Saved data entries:
- - -

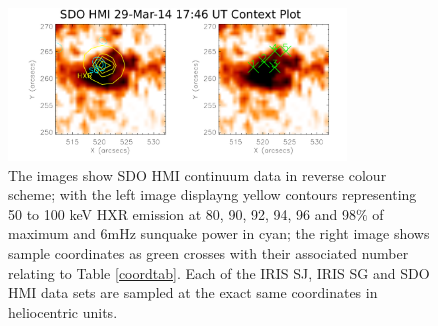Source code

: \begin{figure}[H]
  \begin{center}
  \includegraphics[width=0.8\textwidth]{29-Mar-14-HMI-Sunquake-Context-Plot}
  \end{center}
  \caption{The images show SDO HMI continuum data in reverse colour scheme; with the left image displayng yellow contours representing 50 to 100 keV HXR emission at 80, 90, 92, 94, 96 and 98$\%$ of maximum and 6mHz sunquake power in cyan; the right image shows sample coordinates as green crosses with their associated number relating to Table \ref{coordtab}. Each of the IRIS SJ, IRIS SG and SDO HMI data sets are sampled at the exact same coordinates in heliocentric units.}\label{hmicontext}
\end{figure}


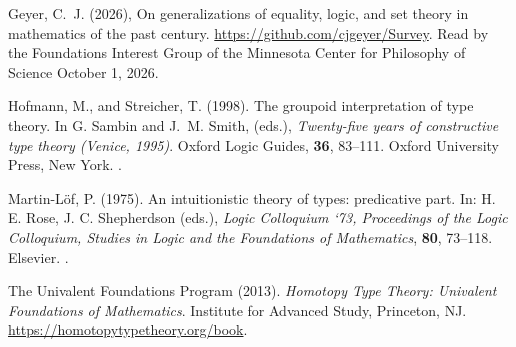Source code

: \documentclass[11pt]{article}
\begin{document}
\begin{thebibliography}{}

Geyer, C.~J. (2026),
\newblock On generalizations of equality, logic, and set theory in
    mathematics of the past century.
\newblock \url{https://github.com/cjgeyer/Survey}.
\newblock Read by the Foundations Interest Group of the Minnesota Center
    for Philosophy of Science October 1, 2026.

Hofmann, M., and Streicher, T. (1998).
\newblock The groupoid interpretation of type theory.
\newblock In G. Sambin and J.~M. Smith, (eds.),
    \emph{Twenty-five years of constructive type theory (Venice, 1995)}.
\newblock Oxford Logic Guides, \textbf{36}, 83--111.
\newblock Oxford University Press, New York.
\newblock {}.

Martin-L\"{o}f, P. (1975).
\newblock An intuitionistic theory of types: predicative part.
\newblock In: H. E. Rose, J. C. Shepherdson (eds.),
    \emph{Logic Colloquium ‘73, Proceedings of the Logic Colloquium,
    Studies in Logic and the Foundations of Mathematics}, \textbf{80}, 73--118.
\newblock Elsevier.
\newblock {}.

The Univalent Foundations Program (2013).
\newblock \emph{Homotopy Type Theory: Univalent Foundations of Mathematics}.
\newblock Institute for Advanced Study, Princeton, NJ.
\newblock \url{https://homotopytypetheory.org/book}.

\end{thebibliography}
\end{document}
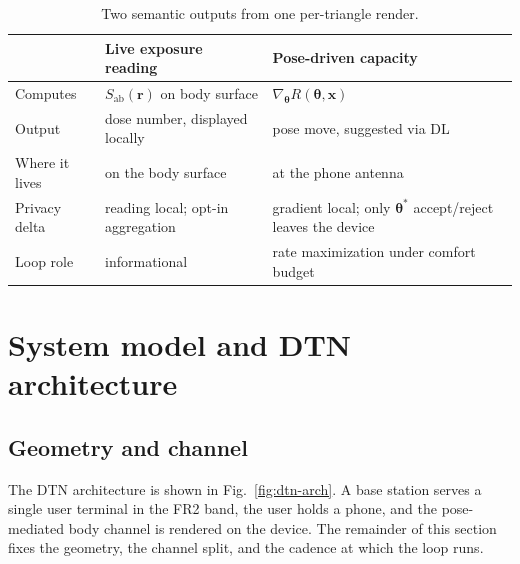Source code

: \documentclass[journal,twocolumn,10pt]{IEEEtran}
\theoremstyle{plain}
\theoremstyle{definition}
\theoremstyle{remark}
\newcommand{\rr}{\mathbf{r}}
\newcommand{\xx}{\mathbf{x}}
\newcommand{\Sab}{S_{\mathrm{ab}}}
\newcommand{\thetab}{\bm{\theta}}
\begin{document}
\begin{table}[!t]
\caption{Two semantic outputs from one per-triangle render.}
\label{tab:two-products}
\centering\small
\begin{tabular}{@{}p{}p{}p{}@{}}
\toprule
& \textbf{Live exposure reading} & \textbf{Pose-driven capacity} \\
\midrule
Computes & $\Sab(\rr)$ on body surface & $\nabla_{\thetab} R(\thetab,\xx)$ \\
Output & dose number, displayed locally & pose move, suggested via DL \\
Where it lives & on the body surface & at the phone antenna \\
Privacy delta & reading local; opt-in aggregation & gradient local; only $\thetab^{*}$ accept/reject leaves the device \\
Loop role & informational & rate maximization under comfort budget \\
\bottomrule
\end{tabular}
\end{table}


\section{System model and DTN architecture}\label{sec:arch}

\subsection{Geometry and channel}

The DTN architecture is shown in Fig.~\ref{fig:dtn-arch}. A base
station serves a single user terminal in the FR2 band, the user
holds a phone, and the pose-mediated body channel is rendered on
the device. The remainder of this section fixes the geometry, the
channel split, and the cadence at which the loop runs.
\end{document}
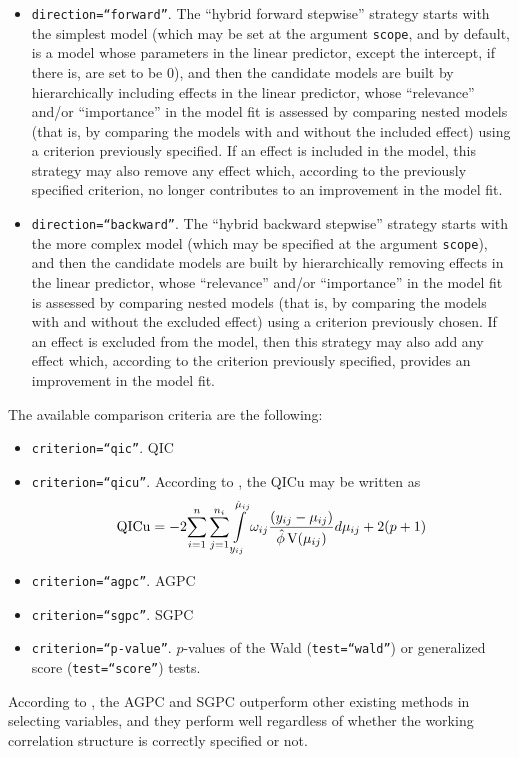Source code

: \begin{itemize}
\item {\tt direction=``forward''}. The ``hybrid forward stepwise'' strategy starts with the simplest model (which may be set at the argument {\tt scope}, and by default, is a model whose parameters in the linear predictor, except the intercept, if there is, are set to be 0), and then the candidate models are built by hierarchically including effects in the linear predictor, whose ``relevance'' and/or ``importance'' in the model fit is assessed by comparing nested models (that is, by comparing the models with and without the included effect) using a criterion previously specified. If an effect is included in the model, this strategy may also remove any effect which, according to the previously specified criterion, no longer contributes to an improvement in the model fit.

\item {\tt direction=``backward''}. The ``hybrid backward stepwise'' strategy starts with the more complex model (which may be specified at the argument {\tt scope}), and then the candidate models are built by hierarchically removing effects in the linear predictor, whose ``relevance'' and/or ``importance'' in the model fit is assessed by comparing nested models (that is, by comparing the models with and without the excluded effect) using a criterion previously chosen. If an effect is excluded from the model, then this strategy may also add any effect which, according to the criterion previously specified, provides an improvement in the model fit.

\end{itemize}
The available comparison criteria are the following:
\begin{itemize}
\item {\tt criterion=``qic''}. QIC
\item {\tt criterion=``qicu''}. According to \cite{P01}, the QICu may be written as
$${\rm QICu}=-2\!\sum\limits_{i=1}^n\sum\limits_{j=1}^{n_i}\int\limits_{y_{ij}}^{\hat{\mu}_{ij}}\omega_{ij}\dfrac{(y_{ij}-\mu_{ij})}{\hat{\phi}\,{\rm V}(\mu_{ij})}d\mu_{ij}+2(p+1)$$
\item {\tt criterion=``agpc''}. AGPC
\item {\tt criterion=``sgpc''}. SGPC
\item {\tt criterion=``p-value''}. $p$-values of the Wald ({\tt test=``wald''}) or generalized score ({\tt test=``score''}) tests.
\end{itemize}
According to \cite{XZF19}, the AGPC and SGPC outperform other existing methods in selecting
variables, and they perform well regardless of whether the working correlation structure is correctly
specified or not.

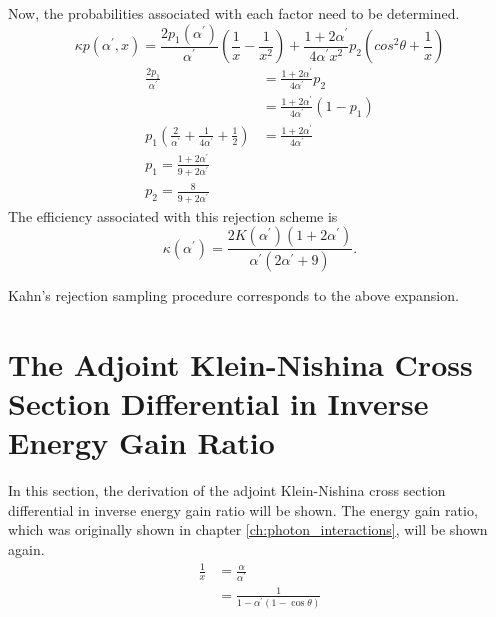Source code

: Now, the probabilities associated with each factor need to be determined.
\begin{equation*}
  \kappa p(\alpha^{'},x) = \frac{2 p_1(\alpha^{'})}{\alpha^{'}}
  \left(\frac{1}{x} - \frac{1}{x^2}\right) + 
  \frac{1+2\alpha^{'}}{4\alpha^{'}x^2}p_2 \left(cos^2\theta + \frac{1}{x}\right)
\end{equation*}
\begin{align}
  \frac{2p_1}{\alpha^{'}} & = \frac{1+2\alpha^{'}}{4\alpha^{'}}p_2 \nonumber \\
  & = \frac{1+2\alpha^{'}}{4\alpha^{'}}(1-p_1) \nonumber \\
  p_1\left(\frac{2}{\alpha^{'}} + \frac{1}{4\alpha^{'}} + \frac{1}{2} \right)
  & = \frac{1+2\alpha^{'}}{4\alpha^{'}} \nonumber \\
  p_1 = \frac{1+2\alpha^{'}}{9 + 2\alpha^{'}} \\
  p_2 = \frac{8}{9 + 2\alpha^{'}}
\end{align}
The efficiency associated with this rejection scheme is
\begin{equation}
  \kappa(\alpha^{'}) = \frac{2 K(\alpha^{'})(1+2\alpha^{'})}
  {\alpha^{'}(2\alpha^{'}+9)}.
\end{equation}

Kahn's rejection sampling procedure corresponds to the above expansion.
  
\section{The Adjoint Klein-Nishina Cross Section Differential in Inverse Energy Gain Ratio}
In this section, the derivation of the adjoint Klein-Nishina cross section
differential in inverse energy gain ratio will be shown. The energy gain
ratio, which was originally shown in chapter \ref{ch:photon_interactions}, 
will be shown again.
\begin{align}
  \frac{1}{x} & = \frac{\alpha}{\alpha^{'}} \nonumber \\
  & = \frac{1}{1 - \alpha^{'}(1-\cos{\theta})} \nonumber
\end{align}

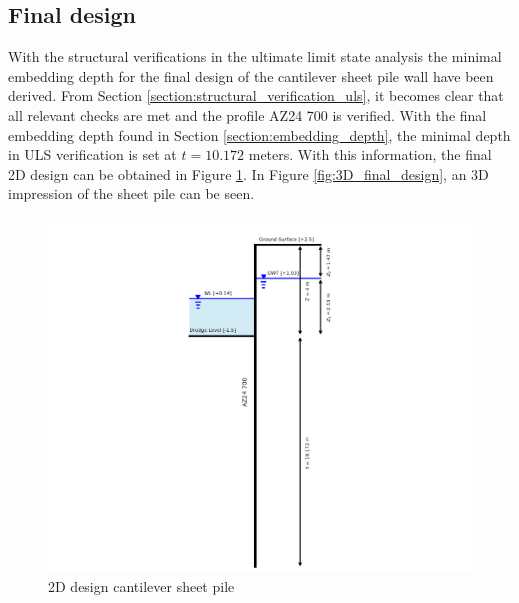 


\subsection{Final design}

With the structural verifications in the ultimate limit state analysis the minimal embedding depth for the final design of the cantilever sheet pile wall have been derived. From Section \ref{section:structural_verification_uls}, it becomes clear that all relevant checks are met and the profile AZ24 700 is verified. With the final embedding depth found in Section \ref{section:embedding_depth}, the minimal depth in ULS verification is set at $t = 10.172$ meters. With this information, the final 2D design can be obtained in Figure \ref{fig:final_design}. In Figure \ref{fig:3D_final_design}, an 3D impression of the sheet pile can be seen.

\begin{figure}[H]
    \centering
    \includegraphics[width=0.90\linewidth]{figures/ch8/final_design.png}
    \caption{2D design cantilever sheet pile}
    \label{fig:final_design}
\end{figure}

- - -

• Required action
Show the lines from the data above that contain the string "documentclass".

• Answer to this problem
: \documentclass[11pt]{article}
: \documentclass[journal,twocolumn,10pt]{IEEEtran}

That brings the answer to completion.